Whenever a line in the records below holds the string "Omega", include it in the count, and state the number alone.

**Recorded data:**

Start of Block

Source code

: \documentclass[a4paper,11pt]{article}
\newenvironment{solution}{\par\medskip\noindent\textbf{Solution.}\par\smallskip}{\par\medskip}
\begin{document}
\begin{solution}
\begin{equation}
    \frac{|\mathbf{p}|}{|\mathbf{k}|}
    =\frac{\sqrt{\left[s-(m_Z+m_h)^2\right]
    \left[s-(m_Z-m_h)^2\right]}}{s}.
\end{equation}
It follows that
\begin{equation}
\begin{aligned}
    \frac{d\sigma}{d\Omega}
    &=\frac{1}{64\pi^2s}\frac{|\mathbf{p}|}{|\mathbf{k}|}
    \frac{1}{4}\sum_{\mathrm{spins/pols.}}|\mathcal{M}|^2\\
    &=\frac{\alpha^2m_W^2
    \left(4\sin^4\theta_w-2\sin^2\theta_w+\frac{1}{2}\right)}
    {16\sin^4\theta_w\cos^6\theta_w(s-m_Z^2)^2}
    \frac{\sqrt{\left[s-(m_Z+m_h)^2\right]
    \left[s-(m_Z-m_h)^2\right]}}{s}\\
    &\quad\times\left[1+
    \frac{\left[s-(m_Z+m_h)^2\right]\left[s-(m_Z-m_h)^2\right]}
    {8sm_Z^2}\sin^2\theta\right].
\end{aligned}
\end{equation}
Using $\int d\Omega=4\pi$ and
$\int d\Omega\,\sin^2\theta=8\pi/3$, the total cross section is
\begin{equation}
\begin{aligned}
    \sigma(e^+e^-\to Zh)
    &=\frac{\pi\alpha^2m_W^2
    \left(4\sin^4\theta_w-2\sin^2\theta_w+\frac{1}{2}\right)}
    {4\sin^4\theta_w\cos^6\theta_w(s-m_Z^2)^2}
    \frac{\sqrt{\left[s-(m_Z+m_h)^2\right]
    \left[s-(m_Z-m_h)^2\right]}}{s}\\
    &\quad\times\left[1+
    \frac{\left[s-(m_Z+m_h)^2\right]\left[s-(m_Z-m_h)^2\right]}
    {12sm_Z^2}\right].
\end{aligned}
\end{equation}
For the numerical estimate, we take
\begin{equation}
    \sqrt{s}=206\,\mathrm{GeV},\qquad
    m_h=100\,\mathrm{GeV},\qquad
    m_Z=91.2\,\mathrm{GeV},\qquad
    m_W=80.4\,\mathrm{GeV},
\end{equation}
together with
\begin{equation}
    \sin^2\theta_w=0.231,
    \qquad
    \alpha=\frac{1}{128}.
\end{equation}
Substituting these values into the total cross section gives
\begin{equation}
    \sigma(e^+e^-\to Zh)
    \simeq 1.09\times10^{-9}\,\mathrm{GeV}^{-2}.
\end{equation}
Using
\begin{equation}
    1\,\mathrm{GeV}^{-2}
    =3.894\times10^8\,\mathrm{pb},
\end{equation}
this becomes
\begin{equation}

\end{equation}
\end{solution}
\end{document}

End of Block

**Exercise result:** 3